Juan Molina le calza un cross a la bestia que tiene enfrente. El tipo se tambalea, entonces, sin dejar de entonar su lamento, el cantante frustrado lo levanta sobre su cabeza y lo tira contra la lona:

Si es pa' brindar con quinina

el título de Campeón

de Giles del que soy dueño.

Qué fue de aquel viejo sueño

de ver en la marquesina,

fulgurando en el neón

el nombre de Juan Molina.

Termina de cantar y todo es una enorme ovación mientras el locutor le levanta la diestra y lo declara campeón. Quiere creer que aquellos aplausos están dedicados a su talento de cantor. Pero sabe que nadie lo ha escuchado.

Fue por aquellos días que el espíritu de Juan Molina se tornó agrio y huraño. Su fama de hombre recio no se cimentaba en la brutal violencia con la que enfrentaba a sus contrincantes sobre el escenario, sino en su carácter oscuro. Con el correr de las funciones aquel rostro aniñado fue adquiriendo una dureza que le agregaba años y le quitaba esa fresca alegría adolescente. Pero nunca dejó de cantar. Cuando se trababa en las luchas más encarnizadas, aprovechaba el cruel griterío del público ávido de sangre y la estridencia de los acordes de la orquesta siguiendo las alternativas del combate con vientos y redoblantes y así, en medio de aquel bullicio patético y ensordecedor cantaba a voz en cuello. Aunque el auditorio lo advirtiera, Molina se prodigaba el íntimo gusto de cantar sobre el escenario.
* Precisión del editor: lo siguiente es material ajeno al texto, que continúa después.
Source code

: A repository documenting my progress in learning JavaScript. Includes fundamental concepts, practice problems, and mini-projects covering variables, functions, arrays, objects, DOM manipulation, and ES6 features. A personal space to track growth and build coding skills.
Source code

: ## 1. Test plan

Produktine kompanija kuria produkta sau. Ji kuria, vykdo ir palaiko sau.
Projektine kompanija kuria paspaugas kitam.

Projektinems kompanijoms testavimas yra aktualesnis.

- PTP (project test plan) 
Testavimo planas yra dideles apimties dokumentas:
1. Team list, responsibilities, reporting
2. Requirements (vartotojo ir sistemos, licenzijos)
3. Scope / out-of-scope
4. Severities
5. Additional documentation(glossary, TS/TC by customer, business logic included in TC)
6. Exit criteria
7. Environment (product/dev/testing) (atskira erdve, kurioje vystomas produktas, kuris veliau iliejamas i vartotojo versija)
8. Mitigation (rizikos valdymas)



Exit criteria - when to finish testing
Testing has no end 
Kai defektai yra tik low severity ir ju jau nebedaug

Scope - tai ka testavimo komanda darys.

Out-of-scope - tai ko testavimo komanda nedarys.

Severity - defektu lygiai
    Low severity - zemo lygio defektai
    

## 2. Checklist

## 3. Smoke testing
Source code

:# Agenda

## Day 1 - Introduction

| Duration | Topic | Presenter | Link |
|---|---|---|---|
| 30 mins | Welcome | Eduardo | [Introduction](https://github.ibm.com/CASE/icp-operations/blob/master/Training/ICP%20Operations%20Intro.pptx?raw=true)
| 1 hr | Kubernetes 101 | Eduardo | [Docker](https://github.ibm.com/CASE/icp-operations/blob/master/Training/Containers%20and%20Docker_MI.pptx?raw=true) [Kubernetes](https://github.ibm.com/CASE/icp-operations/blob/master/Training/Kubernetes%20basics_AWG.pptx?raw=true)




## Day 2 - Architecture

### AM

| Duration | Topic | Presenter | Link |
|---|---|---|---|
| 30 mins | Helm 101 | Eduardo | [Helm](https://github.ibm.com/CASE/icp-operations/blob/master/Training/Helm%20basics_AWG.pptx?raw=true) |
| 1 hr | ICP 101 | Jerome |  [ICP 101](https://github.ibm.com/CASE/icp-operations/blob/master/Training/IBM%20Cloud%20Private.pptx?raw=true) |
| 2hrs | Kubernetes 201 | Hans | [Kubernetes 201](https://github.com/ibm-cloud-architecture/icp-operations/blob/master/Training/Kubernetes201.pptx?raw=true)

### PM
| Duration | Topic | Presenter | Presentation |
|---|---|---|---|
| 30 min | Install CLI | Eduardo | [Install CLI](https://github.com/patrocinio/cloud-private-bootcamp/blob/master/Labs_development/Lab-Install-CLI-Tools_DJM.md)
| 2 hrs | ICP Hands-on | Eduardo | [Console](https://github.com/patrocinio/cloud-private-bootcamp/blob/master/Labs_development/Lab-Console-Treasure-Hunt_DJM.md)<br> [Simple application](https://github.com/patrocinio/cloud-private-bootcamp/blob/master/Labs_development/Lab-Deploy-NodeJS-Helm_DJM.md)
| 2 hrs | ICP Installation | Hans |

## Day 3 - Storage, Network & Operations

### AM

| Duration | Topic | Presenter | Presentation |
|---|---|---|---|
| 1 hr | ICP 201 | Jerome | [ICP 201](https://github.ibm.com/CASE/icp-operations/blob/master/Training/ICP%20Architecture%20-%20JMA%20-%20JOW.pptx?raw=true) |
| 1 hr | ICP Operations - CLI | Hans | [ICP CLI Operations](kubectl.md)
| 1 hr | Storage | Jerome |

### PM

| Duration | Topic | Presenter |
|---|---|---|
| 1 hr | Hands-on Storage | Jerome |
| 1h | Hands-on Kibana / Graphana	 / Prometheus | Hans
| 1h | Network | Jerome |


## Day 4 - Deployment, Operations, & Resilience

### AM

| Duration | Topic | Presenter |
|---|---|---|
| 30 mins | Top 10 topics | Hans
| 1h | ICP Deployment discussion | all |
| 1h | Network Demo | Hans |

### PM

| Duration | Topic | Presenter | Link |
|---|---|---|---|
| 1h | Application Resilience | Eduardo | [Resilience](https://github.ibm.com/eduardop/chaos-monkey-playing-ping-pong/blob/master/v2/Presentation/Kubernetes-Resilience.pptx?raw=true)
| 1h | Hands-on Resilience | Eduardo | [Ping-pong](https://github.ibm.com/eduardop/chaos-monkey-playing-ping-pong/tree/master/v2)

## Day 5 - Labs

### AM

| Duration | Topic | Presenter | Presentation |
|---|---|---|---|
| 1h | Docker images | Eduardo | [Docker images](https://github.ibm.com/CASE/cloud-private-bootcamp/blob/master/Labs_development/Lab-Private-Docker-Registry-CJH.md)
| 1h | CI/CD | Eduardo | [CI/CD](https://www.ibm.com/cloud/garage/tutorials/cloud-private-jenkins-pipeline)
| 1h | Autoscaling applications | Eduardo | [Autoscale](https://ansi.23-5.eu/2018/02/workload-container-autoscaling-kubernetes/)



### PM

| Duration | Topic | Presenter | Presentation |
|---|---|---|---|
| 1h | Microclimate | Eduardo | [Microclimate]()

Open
Y cuando sus adversarios quedaban horizontales en la lona, el cantor se hacía la ilusión de que aquellas ovaciones que le regalaba el público eran en gratitud por las canciones que jamás había oído. Ciertamente ganaba más dinero que el magro salario que recibía en el astillero, aún restando el porcentaje que se cobraba su "representante". Pero no era ese el motivo que lo había llevado a aceptar aquel trabajo ignominioso. El solo hecho de estar en el Pigalle le ofrecía la ilusión cercana a dar el breve salto hacia el canto. Pero con el tiempo fue descubriendo que cuanto más crecía su fama de luchador, tanto más se alejaban sus sueños de cantor. ¿Quién habría de tomar en serio a ese triste payaso ataviado como para circo? Llegó a suplicarle a André Seguin que tuviese la piedad de permitirle salir enmascarado. Pero sostenía que era justamente su rostro juvenil y seductor el secreto de su aceptación entre las mujeres. Seguin admitía que su voz no se podía comparar con la de los cantantes que animaban las veladas. Pero como luchador resultó un fenómeno inesperado-, la sala se llenaba para verlo pelear, y no estaba dispuesto a arriesgarse con un cambio de timón. Era eso o nada. Molina terminaba su función, inmediatamente se duchaba en el camarín, como si quisiera despojarse no ya del sudor sino del oprobio; se cambiaba, bajaba y se sentaba a una de las mesas que quedaban ocultas en la sombra. Escondiendo su vergüenza tras la nube de humo de los Marconi sin filtro, escuchaba los tangos que la orquesta iba desgranando. Poco tiempo faltaba para que Juan Molina volviera a cruzarse con Ivonne.